[Rendered images with source text]

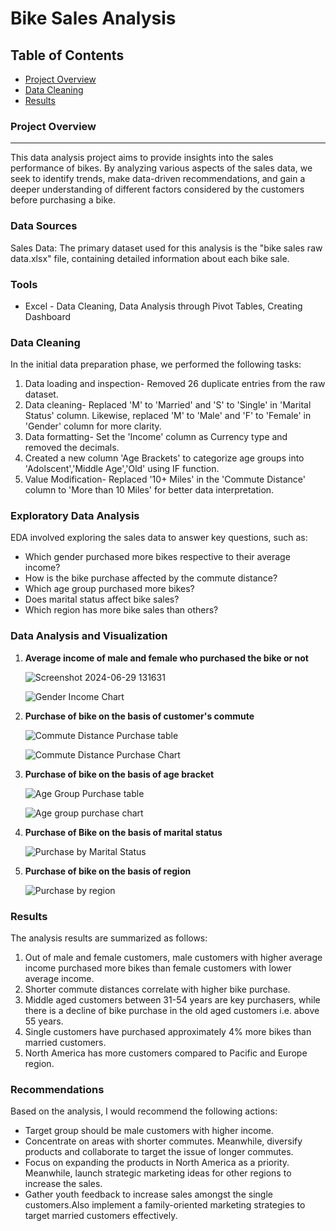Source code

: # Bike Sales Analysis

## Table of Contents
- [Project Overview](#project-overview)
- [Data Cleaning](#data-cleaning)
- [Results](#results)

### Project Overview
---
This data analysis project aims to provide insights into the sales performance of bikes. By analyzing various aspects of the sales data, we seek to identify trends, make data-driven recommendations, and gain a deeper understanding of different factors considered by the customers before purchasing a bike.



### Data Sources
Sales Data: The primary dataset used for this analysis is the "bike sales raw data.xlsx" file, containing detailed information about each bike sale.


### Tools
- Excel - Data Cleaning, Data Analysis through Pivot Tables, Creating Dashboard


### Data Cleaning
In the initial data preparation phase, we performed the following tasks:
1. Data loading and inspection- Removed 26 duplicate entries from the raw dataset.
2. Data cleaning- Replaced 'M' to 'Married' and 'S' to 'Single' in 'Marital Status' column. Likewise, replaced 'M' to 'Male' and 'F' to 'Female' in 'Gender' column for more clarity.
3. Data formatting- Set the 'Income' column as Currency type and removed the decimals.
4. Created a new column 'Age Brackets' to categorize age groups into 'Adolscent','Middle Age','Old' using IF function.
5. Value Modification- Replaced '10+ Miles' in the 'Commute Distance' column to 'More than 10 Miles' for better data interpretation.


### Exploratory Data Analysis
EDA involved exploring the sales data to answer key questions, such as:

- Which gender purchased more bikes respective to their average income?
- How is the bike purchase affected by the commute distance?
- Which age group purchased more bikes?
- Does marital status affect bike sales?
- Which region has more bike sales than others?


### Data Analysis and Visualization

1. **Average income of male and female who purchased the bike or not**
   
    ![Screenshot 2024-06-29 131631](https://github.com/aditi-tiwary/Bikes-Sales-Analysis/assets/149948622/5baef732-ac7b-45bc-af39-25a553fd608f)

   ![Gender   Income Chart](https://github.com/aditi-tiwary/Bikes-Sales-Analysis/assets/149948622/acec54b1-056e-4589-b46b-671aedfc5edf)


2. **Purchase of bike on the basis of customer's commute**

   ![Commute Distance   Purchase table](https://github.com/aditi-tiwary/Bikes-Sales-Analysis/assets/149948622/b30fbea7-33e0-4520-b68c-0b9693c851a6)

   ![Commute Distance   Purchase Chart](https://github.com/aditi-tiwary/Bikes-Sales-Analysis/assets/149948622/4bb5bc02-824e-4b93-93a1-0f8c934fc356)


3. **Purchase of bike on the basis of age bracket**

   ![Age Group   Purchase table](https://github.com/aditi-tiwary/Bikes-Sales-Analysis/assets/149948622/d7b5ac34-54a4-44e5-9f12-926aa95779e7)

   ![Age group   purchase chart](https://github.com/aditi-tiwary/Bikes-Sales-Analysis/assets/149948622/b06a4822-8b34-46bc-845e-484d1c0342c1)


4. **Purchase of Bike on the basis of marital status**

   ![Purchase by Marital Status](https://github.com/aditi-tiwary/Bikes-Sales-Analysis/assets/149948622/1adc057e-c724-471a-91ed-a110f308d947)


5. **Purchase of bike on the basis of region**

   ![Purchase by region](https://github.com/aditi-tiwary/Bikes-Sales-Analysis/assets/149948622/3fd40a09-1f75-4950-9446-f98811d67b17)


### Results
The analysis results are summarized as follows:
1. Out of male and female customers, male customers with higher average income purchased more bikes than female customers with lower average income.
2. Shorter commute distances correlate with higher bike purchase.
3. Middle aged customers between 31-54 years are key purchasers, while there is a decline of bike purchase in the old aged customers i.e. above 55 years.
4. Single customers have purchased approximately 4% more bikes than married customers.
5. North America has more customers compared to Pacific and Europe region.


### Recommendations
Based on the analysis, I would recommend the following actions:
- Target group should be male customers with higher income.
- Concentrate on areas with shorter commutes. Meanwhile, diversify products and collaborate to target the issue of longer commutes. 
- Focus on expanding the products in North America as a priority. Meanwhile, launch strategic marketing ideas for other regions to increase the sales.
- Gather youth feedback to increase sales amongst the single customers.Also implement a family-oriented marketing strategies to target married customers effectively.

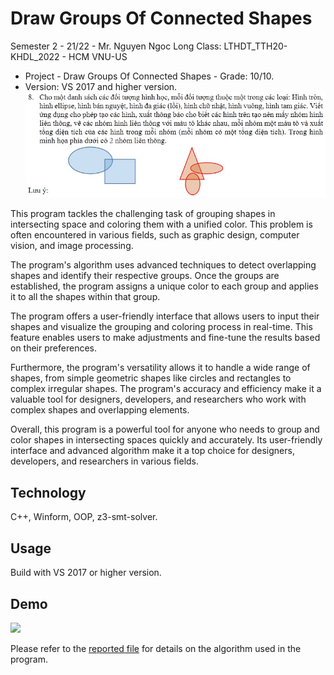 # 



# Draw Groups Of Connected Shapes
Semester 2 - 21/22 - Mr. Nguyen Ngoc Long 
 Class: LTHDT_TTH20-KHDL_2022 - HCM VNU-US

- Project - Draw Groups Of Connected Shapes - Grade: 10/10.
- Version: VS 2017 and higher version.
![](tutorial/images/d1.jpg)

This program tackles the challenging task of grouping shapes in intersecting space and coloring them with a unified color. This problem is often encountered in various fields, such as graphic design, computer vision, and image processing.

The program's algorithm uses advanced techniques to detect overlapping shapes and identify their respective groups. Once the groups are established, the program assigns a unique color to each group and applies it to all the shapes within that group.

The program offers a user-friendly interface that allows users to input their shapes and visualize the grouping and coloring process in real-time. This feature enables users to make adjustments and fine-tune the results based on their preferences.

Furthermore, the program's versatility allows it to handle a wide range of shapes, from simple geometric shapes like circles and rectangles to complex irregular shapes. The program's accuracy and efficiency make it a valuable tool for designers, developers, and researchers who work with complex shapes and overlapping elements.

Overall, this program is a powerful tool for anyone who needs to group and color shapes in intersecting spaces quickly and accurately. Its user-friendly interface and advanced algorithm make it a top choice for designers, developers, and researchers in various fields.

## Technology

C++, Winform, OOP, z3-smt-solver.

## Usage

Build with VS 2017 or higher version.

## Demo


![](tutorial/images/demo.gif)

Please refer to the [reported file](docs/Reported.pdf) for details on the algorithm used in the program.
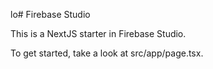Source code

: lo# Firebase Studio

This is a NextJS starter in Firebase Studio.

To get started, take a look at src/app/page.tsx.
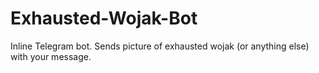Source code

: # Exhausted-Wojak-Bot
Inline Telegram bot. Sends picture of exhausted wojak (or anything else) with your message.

▶ _Work order_
Using the records above, report the count of lines holding "Replaced" and nothing else.

▶ _Expected answer_
2